It wasn't just the 2,000 glitterati who showed up – everyone from Hollywood stars to European royalty – or the way they got there on sleek yachts, private planes and chartered jumbojets (the latter landing on a brand new airport financed by the tin man).
What got all that ink was the place itself. On arrival, the guests hopped into golf carts to enter Patino's Moorish fantasy of white minarets, cupolas and twisted minarets lining winding paths to their pink and white casitas. The world, thanks to hordes of reporters flown in for the party, would soon know this fairyland as Las Hadas.
Esquire Magazine rated it among the eight most luxurious hideaways on the planet. Vogue went even further, calling it “a delicious dream...the world's ultimate playland.” Playboy topped that with its supreme accolade, “A better version of heaven.”
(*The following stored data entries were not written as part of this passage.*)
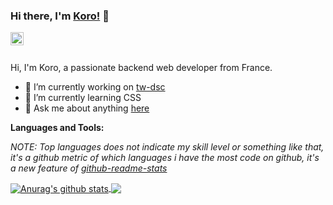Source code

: ### Hi there, I'm [Koro!](https://krbk.dev) 👋

<a href="https://twitter.com/koro_baka">
  <img align="left" alt="Koro~ (Baka) | Twitter" width="21px" src="https://raw.githubusercontent.com/korobaka/korobaka/master/assets/twitter.svg" />
</a>

<br />
<br />

Hi, I'm Koro, a passionate backend web developer from France.

- 🔭 I’m currently working on [tw-dsc](https://github.com/korobaka/tw-dsc)
- 🌱 I’m currently learning CSS
- 💬 Ask me about anything [here](https://github.com/korobaka/korobaka/issues)

**Languages and Tools:**  

*NOTE: Top languages does not indicate my skill level or something like that, it's a github metric of which languages i have the most code on github, it's a new feature of [github-readme-stats](https://github.com/anuraghazra/github-readme-stats)*


<a href="https://github.com/anuraghazra/github-readme-stats">
  <img align="center" src="https://github-readme-stats.vercel.app/api?username=korobaka&show_icons=true&include_all_commits=true&theme=material-palenight" alt="Anurag's github stats" />
</a>
<a href="https://github.com/anuraghazra/github-readme-stats">
  <img align="center" src="https://github-readme-stats.vercel.app/api/top-langs/?username=korobaka&layout=compact&theme=material-palenight" />
</a>
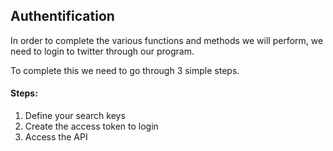 <!--title={Authentification}-->

## Authentification

In order to complete the various functions and methods we will perform, we need to login to twitter through our program. 

To complete this we need to go through 3 simple steps.

#### Steps:

1. Define your search keys
2. Create the access token to login
3.  Access the API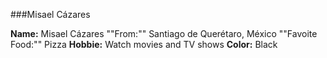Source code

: ###Misael Cázares

**Name:** Misael Cázares 
""From:"" Santiago de Querétaro, México
""Favoite Food:"" Pizza
**Hobbie:** Watch movies and TV shows
**Color:** Black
Kings, queens and movie stars showed up at the debut of Las Hadas. Photo by Bob Schulman.
Patino – who was one of the world's richest men (if not THE richest man) – is said to have built Las Hadas pretty much on a whim, some say to upstage playboy Aga Khan's opulent Costa Smeralda resort in Sardinia. Whatever the reason, the coming out party at Las Hadas went on for weeks, during which the guests tanned up on the beach, danced, chatted, drank champagne and dined in four gourmet restaurants while being pampered by a staff that far outnumbered them.

A Moorish paradise in Mexico. Photo courtesy of Las Brisas/Las Hadas.
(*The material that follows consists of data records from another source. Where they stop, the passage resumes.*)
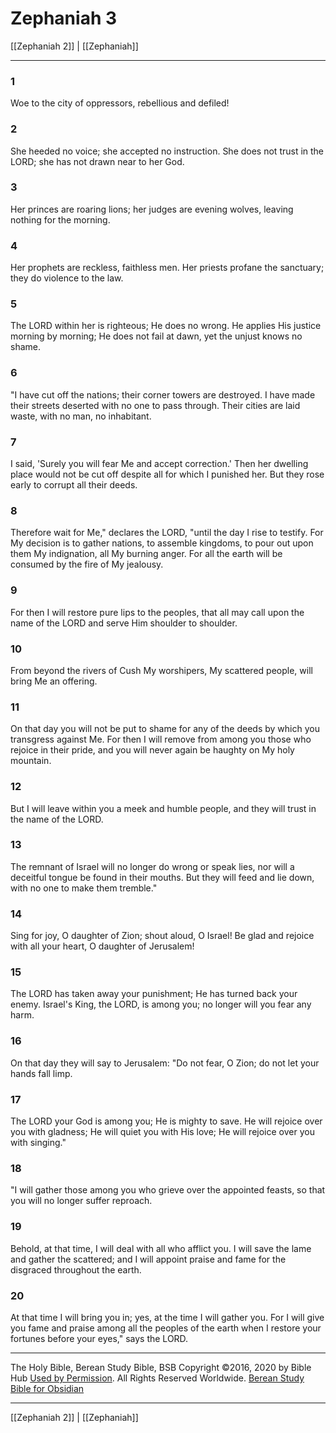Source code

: # Zephaniah 3

[[Zephaniah 2]] | [[Zephaniah]]

---

### 1
Woe to the city of oppressors, rebellious and defiled!

### 2
She heeded no voice; she accepted no instruction. She does not trust in the LORD; she has not drawn near to her God.

### 3
Her princes are roaring lions; her judges are evening wolves, leaving nothing for the morning.

### 4
Her prophets are reckless, faithless men. Her priests profane the sanctuary; they do violence to the law.

### 5
The LORD within her is righteous; He does no wrong. He applies His justice morning by morning; He does not fail at dawn, yet the unjust knows no shame.

### 6
"I have cut off the nations; their corner towers are destroyed. I have made their streets deserted with no one to pass through. Their cities are laid waste, with no man, no inhabitant.

### 7
I said, 'Surely you will fear Me and accept correction.' Then her dwelling place would not be cut off despite all for which I punished her. But they rose early to corrupt all their deeds.

### 8
Therefore wait for Me," declares the LORD, "until the day I rise to testify. For My decision is to gather nations, to assemble kingdoms, to pour out upon them My indignation, all My burning anger. For all the earth will be consumed by the fire of My jealousy.

### 9
For then I will restore pure lips to the peoples, that all may call upon the name of the LORD and serve Him shoulder to shoulder.

### 10
From beyond the rivers of Cush My worshipers, My scattered people, will bring Me an offering.

### 11
On that day you will not be put to shame for any of the deeds by which you transgress against Me. For then I will remove from among you those who rejoice in their pride, and you will never again be haughty on My holy mountain.

### 12
But I will leave within you a meek and humble people, and they will trust in the name of the LORD.

### 13
The remnant of Israel will no longer do wrong or speak lies, nor will a deceitful tongue be found in their mouths. But they will feed and lie down, with no one to make them tremble."

### 14
Sing for joy, O daughter of Zion; shout aloud, O Israel! Be glad and rejoice with all your heart, O daughter of Jerusalem!

### 15
The LORD has taken away your punishment; He has turned back your enemy. Israel's King, the LORD, is among you; no longer will you fear any harm.

### 16
On that day they will say to Jerusalem: "Do not fear, O Zion; do not let your hands fall limp.

### 17
The LORD your God is among you; He is mighty to save. He will rejoice over you with gladness; He will quiet you with His love; He will rejoice over you with singing."

### 18
"I will gather those among you who grieve over the appointed feasts, so that you will no longer suffer reproach.

### 19
Behold, at that time, I will deal with all who afflict you. I will save the lame and gather the scattered; and I will appoint praise and fame for the disgraced throughout the earth.

### 20
At that time I will bring you in; yes, at the time I will gather you. For I will give you fame and praise among all the peoples of the earth when I restore your fortunes before your eyes," says the LORD.

---

The Holy Bible, Berean Study Bible, BSB
Copyright ©2016, 2020 by Bible Hub
[Used by Permission](https://berean.bible/terms.htm). All Rights Reserved Worldwide.
[Berean Study Bible for Obsidian](https://github.com/gapmiss/berean-study-bible-for-obsidian)

---

[[Zephaniah 2]] | [[Zephaniah]]

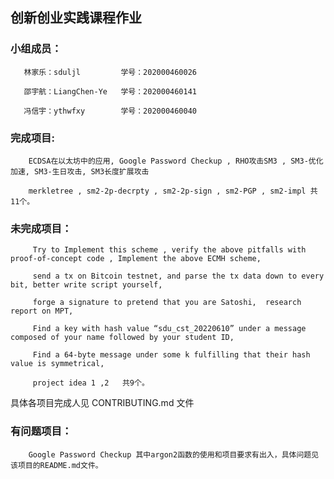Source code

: ## 创新创业实践课程作业    

### 小组成员：  

       林家乐：sduljl         学号：202000460026
       
       邵宇航：LiangChen-Ye   学号：202000460141
       
       冯信宇：ythwfxy        学号：202000460040     

### 完成项目:  

        ECDSA在以太坊中的应用, Google Password Checkup , RHO攻击SM3 , SM3-优化加速, SM3-生日攻击, SM3长度扩展攻击    
        
        merkletree , sm2-2p-decrpty , sm2-2p-sign , sm2-PGP , sm2-impl 共11个。    
        
### 未完成项目：   
         Try to Implement this scheme , verify the above pitfalls with proof-of-concept code , Implement the above ECMH scheme,    
         
         send a tx on Bitcoin testnet, and parse the tx data down to every bit, better write script yourself,     
         
         forge a signature to pretend that you are Satoshi,  research report on MPT,       
         
         Find a key with hash value “sdu_cst_20220610” under a message composed of your name followed by your student ID,   
         
         Find a 64-byte message under some k fulfilling that their hash value is symmetrical,   
         
         project idea 1 ,2   共9个。
         
具体各项目完成人见 CONTRIBUTING.md 文件

### 有问题项目：  
        Google Password Checkup 其中argon2函数的使用和项目要求有出入，具体问题见该项目的README.md文件。
       
    
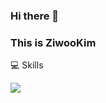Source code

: ### Hi there 👋
### This is ZiwooKim

💻 Skills

<img src="https://img.shields.io/badge/Spring-6DB33F?style=for-the-badge&logo=Spring&logoColor=white">

<!--
**ziwookim/ziwookim** is a ✨ _special_ ✨ repository because its `README.md` (this file) appears on your GitHub profile.

Here are some ideas to get you started:

- 🔭 I’m currently working on ...
- 🌱 I’m currently learning ...
- 👯 I’m looking to collaborate on ...
- 🤔 I’m looking for help with ...
- 💬 Ask me about ...
- 📫 How to reach me: ...
- 😄 Pronouns: ...
- ⚡ Fun fact: ...
-->
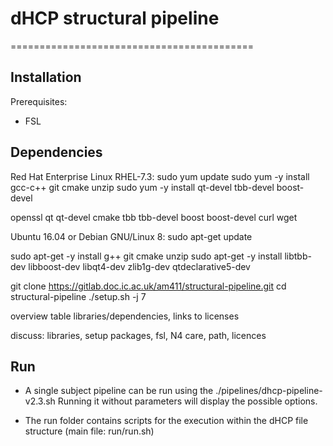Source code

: # dHCP structural pipeline
==========================================

Installation
------------
Prerequisites:
- FSL


Dependencies
------------


Red Hat Enterprise Linux RHEL-7.3:
sudo yum update
sudo yum -y install gcc-c++ git cmake unzip
sudo yum -y install qt-devel tbb-devel boost-devel

openssl qt qt-devel
cmake tbb tbb-devel boost boost-devel
curl wget





Ubuntu 16.04 or Debian GNU/Linux 8:
sudo apt-get update

sudo apt-get -y install g++ git cmake unzip
sudo apt-get -y install libtbb-dev libboost-dev libqt4-dev zlib1g-dev
qtdeclarative5-dev


git clone https://gitlab.doc.ic.ac.uk/am411/structural-pipeline.git
cd structural-pipeline
./setup.sh -j 7





overview table libraries/dependencies, links to licenses

discuss: libraries, setup packages, fsl, N4 care, path, licences



Run
------------
- A single subject pipeline can be run using the ./pipelines/dhcp-pipeline-v2.3.sh 
Running it without parameters will display the possible options.

- The run folder contains scripts for the execution within the dHCP file structure (main file: run/run.sh)
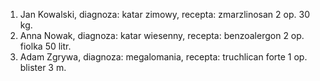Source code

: 1. Jan Kowalski, diagnoza: katar zimowy, recepta: zmarzlinosan 2 op. 30 kg.
2. Anna Nowak, diagnoza: katar wiesenny, recepta: benzoalergon 2 op. fiolka 50 litr.
3. Adam Zgrywa, diagnoza: megalomania, recepta: truchlican forte 1 op. blister 3 m.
For three years, Patino kept the door open for his friends and their families. There was talk that the ongoing financial drain – coupled with tumbling prices for tin – prompted plans to turn Las Hadas into a kind of condo development. But the glitterati came here to play, not pay.
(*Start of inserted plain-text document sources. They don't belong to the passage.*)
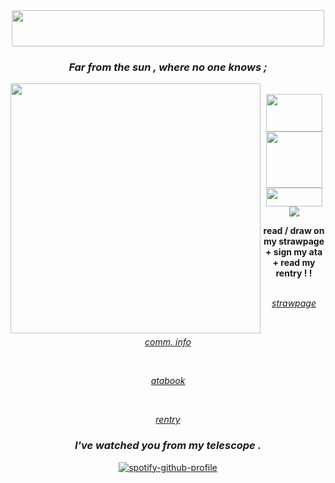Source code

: <div align="center"> 
  <img src="https://graphic.neocities.org/tumblr_inline_npk1qnVozL1ry72eo_500.gif" width="500" height="58">
  
### <p align="center"> <i> Far from the sun , where no one knows ; </i> </p>


<div>
  <img align="left" src="https://64.media.tumblr.com/a1c334c7de14b3d01de3757ff38e52ce/a2b9a9b92798b874-c9/s250x400/a0e9dcc1f1f1c095db9bebb65f87f57ef756bbaa.gifv" width="400" height="400">
  <br>
  <img align="center" src="https://64.media.tumblr.com/45ea6473afe650602a733306af6c0b90/3571d682fd3f014c-1f/s250x400/7d357da9d763c631322536a7df7c156a6a24103c.gifv" width="90" height="60"> <img align="center" src="https://64.media.tumblr.com/4a93927c326b536cc0aa1a159fda0f75/baf41b79d8f82464-2a/s500x750/56246cd0dd115d7aab3ba73875b9bda060e26881.gifv" width="90" height="90"> <img align="center" src="https://64.media.tumblr.com/f30ec682ac91021bc584a2bfe0e1b9e1/65ac36307960233c-6b/s75x75_c1/c74f56e31bc21e6620ee60b93a73e05b3cc51533.gifv" width="90" height="30"> 
  <br>
  <img align="center" src="https://64.media.tumblr.com/85129797db53bb94ef7fe6f061c07c6d/7fd8de99c27e763a-c8/s250x400/8ba53e60b9deb61159c7a00d174faaf0f39c5668.gifv">
<p>
  <div align="center">
  <strong>read / draw on my strawpage + sign my ata + read my rentry ! !</strong>
  <br>
  <br>

  <i>[strawpage](https://perfectmvchine.straw.page/)</i>

 <br>

  <i>[comm. info](https://pelioscomminfo.straw.page/)</i>
  
  <br>

  
  <i>[atabook](https://perfectmvchine.atabook.org/)</i>

  <br>

  <i>[rentry](https://rentry.co/PERFECTMVCHINE)</i> 
</p>

   
<div align="center"> 
  
### <p align="center"> <i> I've watched you from my telescope . </i> </p>
  
  [![spotify-github-profile](https://spotify-github-profile.kittinanx.com/api/view?uid=b62qk1bx8m7sa1fcnayilckim&cover_image=true&theme=novatorem&show_offline=false&background_color=121212&interchange=false&bar_color=ffffff&bar_color_cover=false)](https://github.com/kittinan/spotify-github-profile)
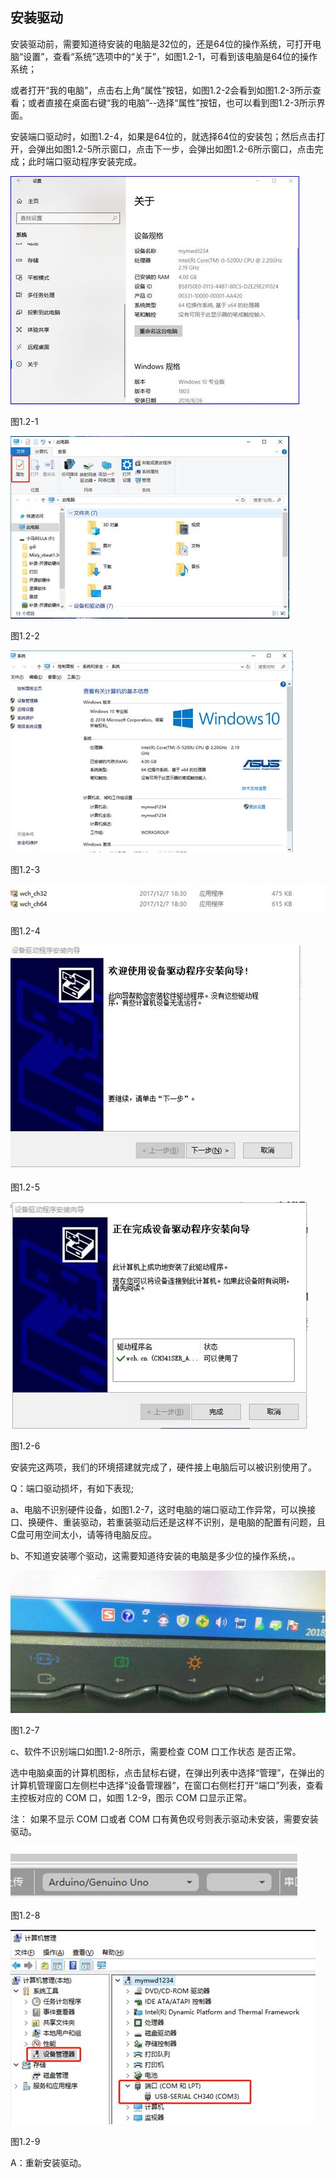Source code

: ## 安装驱动

安装驱动前，需要知道待安装的电脑是32位的，还是64位的操作系统，可打开电脑“设置”，查看“系统”选项中的“关于”，如图1.2-1，可看到该电脑是64位的操作系统；

或者打开“我的电脑”，点击右上角“属性”按钮，如图1.2-2会看到如图1.2-3所示查看；或者直接在桌面右键“我的电脑”--选择“属性”按钮，也可以看到图1.2-3所示界面。

安装端口驱动时，如图1.2-4，如果是64位的，就选择64位的安装包；然后点击打开，会弹出如图1.2-5所示窗口，点击下一步，会弹出如图1.2-6所示窗口，点击完成；此时端口驱动程序安装完成。

 

 

![img](/assets/image020.jpg)

图1.2-1

![img](/assets/image022.jpg)

图1.2-2

![img](/assets/image024.jpg)

图1.2-3

![img](/assets/image026.jpg)

图1.2-4

![img](/assets/image028.jpg)

图1.2-5

![img](/assets/image030.jpg)

图1.2-6

安装完这两项，我们的环境搭建就完成了，硬件接上电脑后可以被识别使用了。

Q：端口驱动损坏，有如下表现;

a、电脑不识别硬件设备，如图1.2-7，这时电脑的端口驱动工作异常，可以换接口、换硬件、重装驱动，若重装驱动后还是这样不识别，是电脑的配置有问题，且C盘可用空间太小，请等待电脑反应。

b、不知道安装哪个驱动，这需要知道待安装的电脑是多少位的操作系统，。

![772691429102166924](/assets/image032.jpg)

图1.2-7

c、软件不识别端口如图1.2-8所示，需要检查 COM 口工作状态 是否正常。

选中电脑桌面的计算机图标，点击鼠标右键，在弹出列表中选择“管理”，在弹出的计算机管理窗口左侧栏中选择“设备管理器“，在窗口右侧栏打开“端口”列表，查看主控板对应的 COM 口，如图 1.2-9，图示 COM 口显示正常。

注：  如果不显示 COM 口或者 COM 口有黄色叹号则表示驱动未安装，需要安装驱动。

![img](/assets/image034.jpg)

图1.2-8

![img](/assets/image036.jpg)

图1.2-9

A：重新安装驱动。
Las Hadas made the headlines again in the late 70s when it was sold, converted into a hotel and sold again, just in time to be showcased in the hit movie “10.” One famous scene showed Dudley Moore, playing a soused songwriter, cavorting with Bo Derek's corn-rowed bimbo in a fabulous Las Hadas bedroom while music from the record “Bolero” set the romantic mood. (The room is now known as the “Bolero Suite,” and you can stay there for $742 a night.)
The property changed hands several more times before winding up under its current Las Brisas brand in 2000. Visitors to the resort today will find Las Hadas and its 232 rooms still sparkle with Moorish splendor, thanks to a recent $4.6 million refurbishment.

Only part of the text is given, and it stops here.